Elevated pre-operative TgAb was an independent predictor of nodal metastases and ENE, while elevated TPOAb was associated with a lower pathologic T- and N-stage. Pre-operative antithyroid antibody titers may be useful to inform the disease extent and features.
评估甲状腺球蛋白和甲状腺过氧化物酶抗体水平与分化型甲状腺癌局部区域转移疾病的相关性意义。

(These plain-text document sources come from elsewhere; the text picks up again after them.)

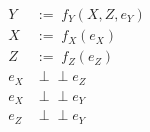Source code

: \documentclass[beamer]{standalone}
\newcommand{\dsep}{\perp\!\!\!\perp}
\begin{document}
\begin{align*}
    Y & := \; f_{Y}( X,Z,e_{Y} ) \\
    X & := \; f_{X}( e_{X} ) \\
    Z & := \; f_{Z}( e_{Z} ) \\
    e_{X} & \dsep e_{Z} \\
    e_{X} & \dsep e_{Y} \\
    e_{Z} & \dsep e_{Y}
\end{align*}
\end{document}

本研究纳入了 2014 年至 2018 年在我院接受初始治疗的分化型甲状腺癌患者。收集的变量包括:年龄、性别、术前促甲状腺激素、甲状腺球蛋白、甲状腺球蛋白抗体(TgAb)、甲状腺过氧化物酶抗体(TPOAb)、手术范围、T 分期、N 分期、甲状腺外侵犯(ETE)、淋巴结外侵犯(ENE)、血管侵犯和多灶性疾病。分析了疾病状态与术前 TPOAb、TgAb、甲状腺球蛋白和促甲状腺激素之间的关系。
共纳入 405 例患者(平均年龄 52 岁),其中 66.4%为女性。升高的 TgAb 与中央和侧颈部淋巴结转移(LNM)的存在相关(均 P<.01),与 N1b 期疾病的相关性强于 N1a 期(P=.03)。ETE 的存在与 TgAb 滴度呈负相关(P=.03)。TPOAb 与较低的 T 分期(P=.04)、较少的 LNM(P=.04)和较低的 ETE 发生可能性相关(P=.02)。多变量分析显示,TgAb≥40 IU/mL 是较高 N 分期的独立预测因素(N0 与 N1 相比,P<.01;N1a 与 N1b 相比,P=.01)和 ENE(P<.01)。TPOAb≥60 IU/mL 与较低的 T 分期(T<3 时,P=.04)和无 ETE 相关(P=.01)。
术前 TgAb 升高是淋巴结转移和 ENE 的独立预测因子,而 TPOAb 升高与较低的病理 T 分期和 N 分期相关。术前甲状腺抗体滴度可能有助于了解疾病的范围和特征。